The search for un-flawed beauty is as condemning as Greed.
Never is it in our grasp, never can we be it. No matter how much we buy to become it, no matter how much we change. If we were the image of perfection, there would be a flaw. The lust for beauty is raging in today’s teens. The avarice of those seeking un-flawed aesthetics is insatiable.
But it’s there.
It’s raining in the desert today. The sky is gray, and the earth feels green, the air smells sweet and damp. This is what beauty is. The shards of gravel beneath my feet are not symmetrical, and the plants are scaly with age. But that air, and the rain, and the earth- it’s beautiful.
Yet stepping into the bathroom I can hear murmurs of disgust; humidity has taken it’s toll on people’s hair-dos, rain has bled black tear stains of makeup onto girl’s cheeks.
Pitter Patter.
The beauty is unheard under the voices of the self-conscious.
Our ears are shut, so let’s open our eyes to this fault. I am not saying I have fully myself, I am not saying it’s easy, but I’m saying it’s worth it.
I’m saying it’s okay to like the mole on your face, the kinks in your hair, the asymmetrical gravel and the scales on cacti.
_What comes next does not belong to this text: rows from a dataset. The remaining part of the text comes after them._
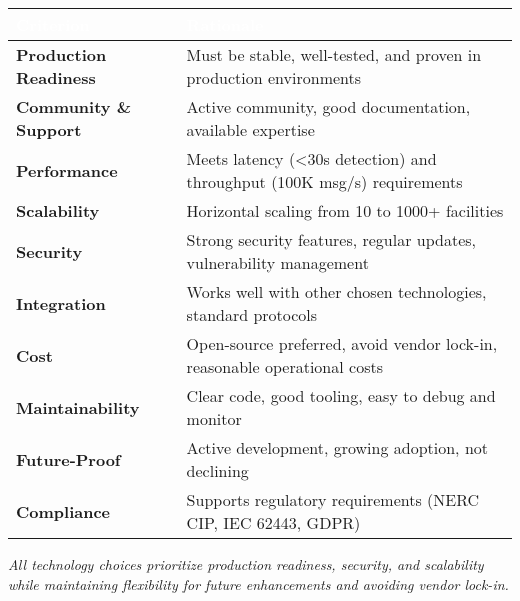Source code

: \documentclass[12pt,a4paper,landscape]{article}
\begin{document}
\begin{center}
\begin{tabular}{|p{4cm}|p{12cm}|}
\hline
\rowcolor{headercolor}
\textcolor{white}{\textbf{Criterion}} & 
\textcolor{white}{\textbf{Rationale}} \\
\hline
\textbf{Production Readiness} & Must be stable, well-tested, and proven in production environments \\
\hline
\textbf{Community \& Support} & Active community, good documentation, available expertise \\
\hline
\textbf{Performance} & Meets latency (<30s detection) and throughput (100K msg/s) requirements \\
\hline
\textbf{Scalability} & Horizontal scaling from 10 to 1000+ facilities \\
\hline
\textbf{Security} & Strong security features, regular updates, vulnerability management \\
\hline
\textbf{Integration} & Works well with other chosen technologies, standard protocols \\
\hline
\textbf{Cost} & Open-source preferred, avoid vendor lock-in, reasonable operational costs \\
\hline
\textbf{Maintainability} & Clear code, good tooling, easy to debug and monitor \\
\hline
\textbf{Future-Proof} & Active development, growing adoption, not declining \\
\hline
\textbf{Compliance} & Supports regulatory requirements (NERC CIP, IEC 62443, GDPR) \\
\hline
\end{tabular}
\end{center}

\vspace{1cm}

\begin{center}
\textit{All technology choices prioritize production readiness, security, and scalability\\
while maintaining flexibility for future enhancements and avoiding vendor lock-in.}
\end{center}
\end{document}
I’m saying it’s beautiful.
I’m saying that the image you make is more than these details, than the pimple on your chin or the quirks in your nose shape. The details are not the image. The details are not important.
There is much more to the rain than the mud it makes.
Vanity is the huge, un-proclaimed fault of our generation, because it seeks an end to the faults that make us the thing we desire most- perfection.
It is raining in the desert today, lets take a moment to listen.